Required work = Whenever the word "exclude" turns up in a line of the data below, copy that line.

[Document images with source code]
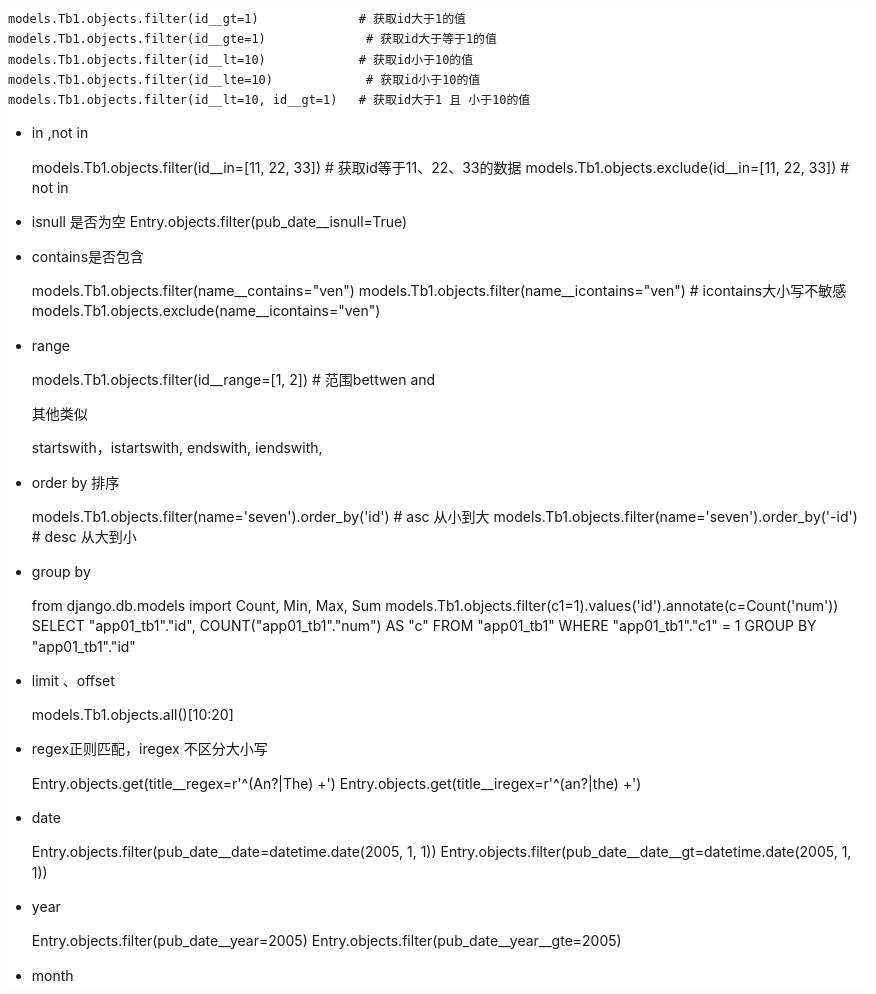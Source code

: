     models.Tb1.objects.filter(id__gt=1)              # 获取id大于1的值
    models.Tb1.objects.filter(id__gte=1)              # 获取id大于等于1的值
    models.Tb1.objects.filter(id__lt=10)             # 获取id小于10的值
    models.Tb1.objects.filter(id__lte=10)             # 获取id小于10的值
    models.Tb1.objects.filter(id__lt=10, id__gt=1)   # 获取id大于1 且 小于10的值

- in ,not in

    models.Tb1.objects.filter(id__in=[11, 22, 33])   # 获取id等于11、22、33的数据
    models.Tb1.objects.exclude(id__in=[11, 22, 33])  # not in

- isnull 是否为空
    Entry.objects.filter(pub_date__isnull=True)

- contains是否包含

    models.Tb1.objects.filter(name__contains="ven")
    models.Tb1.objects.filter(name__icontains="ven") # icontains大小写不敏感
    models.Tb1.objects.exclude(name__icontains="ven")

- range

    models.Tb1.objects.filter(id__range=[1, 2])   # 范围bettwen and

    其他类似

    startswith，istartswith, endswith, iendswith,

- order by 排序

    models.Tb1.objects.filter(name='seven').order_by('id')    # asc 从小到大
    models.Tb1.objects.filter(name='seven').order_by('-id')   # desc 从大到小

- group by

    from django.db.models import Count, Min, Max, Sum
    models.Tb1.objects.filter(c1=1).values('id').annotate(c=Count('num'))
    SELECT "app01_tb1"."id", COUNT("app01_tb1"."num") AS "c" FROM "app01_tb1" WHERE "app01_tb1"."c1" = 1 GROUP BY "app01_tb1"."id"

- limit 、offset

    models.Tb1.objects.all()[10:20]

- regex正则匹配，iregex 不区分大小写

    Entry.objects.get(title__regex=r'^(An?|The) +')
    Entry.objects.get(title__iregex=r'^(an?|the) +')

- date

    Entry.objects.filter(pub_date__date=datetime.date(2005, 1, 1))
    Entry.objects.filter(pub_date__date__gt=datetime.date(2005, 1, 1))

- year

    Entry.objects.filter(pub_date__year=2005)
    Entry.objects.filter(pub_date__year__gte=2005)

- month
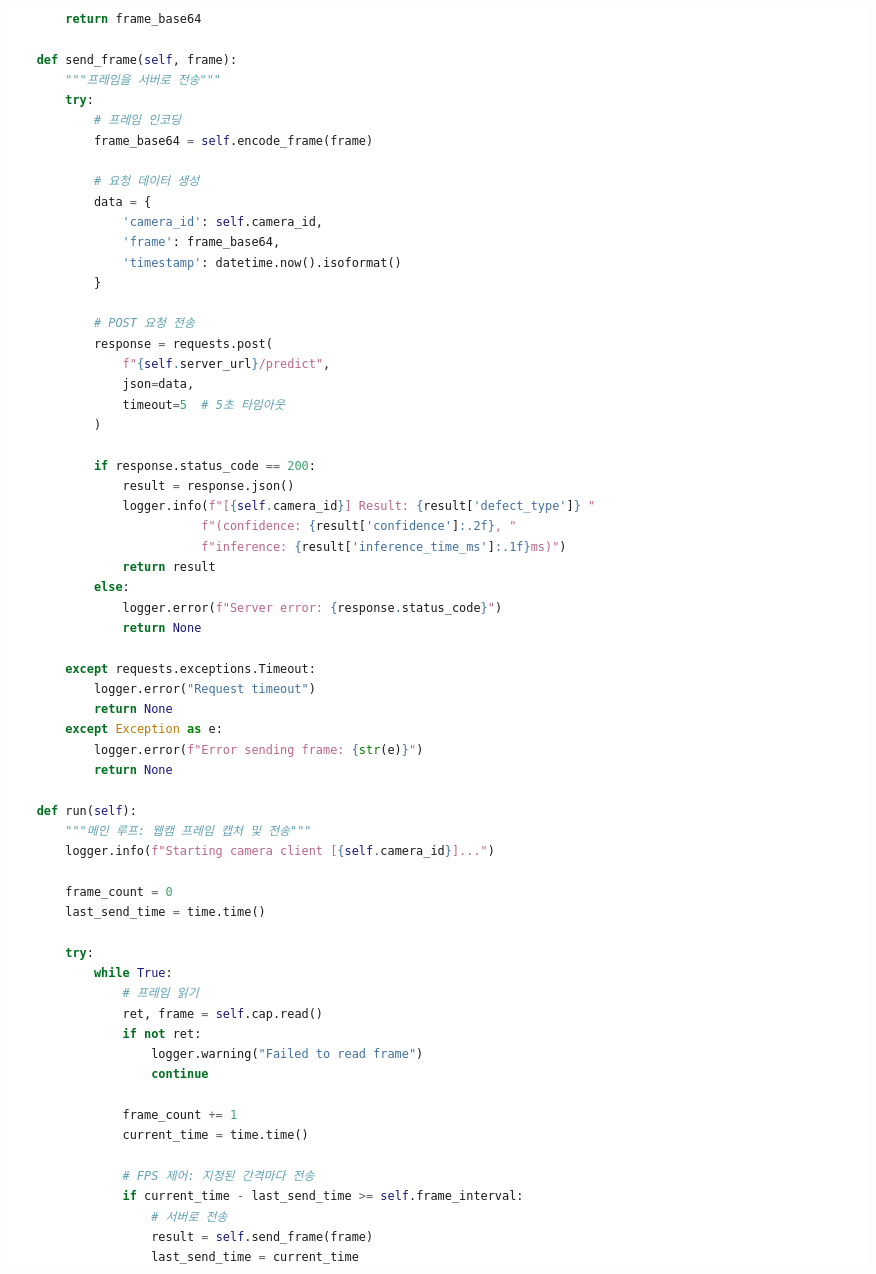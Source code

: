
 ```python
        return frame_base64

    def send_frame(self, frame):
        """프레임을 서버로 전송"""
        try:
            # 프레임 인코딩
            frame_base64 = self.encode_frame(frame)

            # 요청 데이터 생성
            data = {
                'camera_id': self.camera_id,
                'frame': frame_base64,
                'timestamp': datetime.now().isoformat()
            }

            # POST 요청 전송
            response = requests.post(
                f"{self.server_url}/predict",
                json=data,
                timeout=5  # 5초 타임아웃
            )

            if response.status_code == 200:
                result = response.json()
                logger.info(f"[{self.camera_id}] Result: {result['defect_type']} "
                           f"(confidence: {result['confidence']:.2f}, "
                           f"inference: {result['inference_time_ms']:.1f}ms)")
                return result
            else:
                logger.error(f"Server error: {response.status_code}")
                return None

        except requests.exceptions.Timeout:
            logger.error("Request timeout")
            return None
        except Exception as e:
            logger.error(f"Error sending frame: {str(e)}")
            return None

    def run(self):
        """메인 루프: 웹캠 프레임 캡처 및 전송"""
        logger.info(f"Starting camera client [{self.camera_id}]...")

        frame_count = 0
        last_send_time = time.time()

        try:
            while True:
                # 프레임 읽기
                ret, frame = self.cap.read()
                if not ret:
                    logger.warning("Failed to read frame")
                    continue

                frame_count += 1
                current_time = time.time()

                # FPS 제어: 지정된 간격마다 전송
                if current_time - last_send_time >= self.frame_interval:
                    # 서버로 전송
                    result = self.send_frame(frame)
                    last_send_time = current_time

```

Problem solution =
    models.Tb1.objects.exclude(id__in=[11, 22, 33])  # not in
    models.Tb1.objects.exclude(name__icontains="ven")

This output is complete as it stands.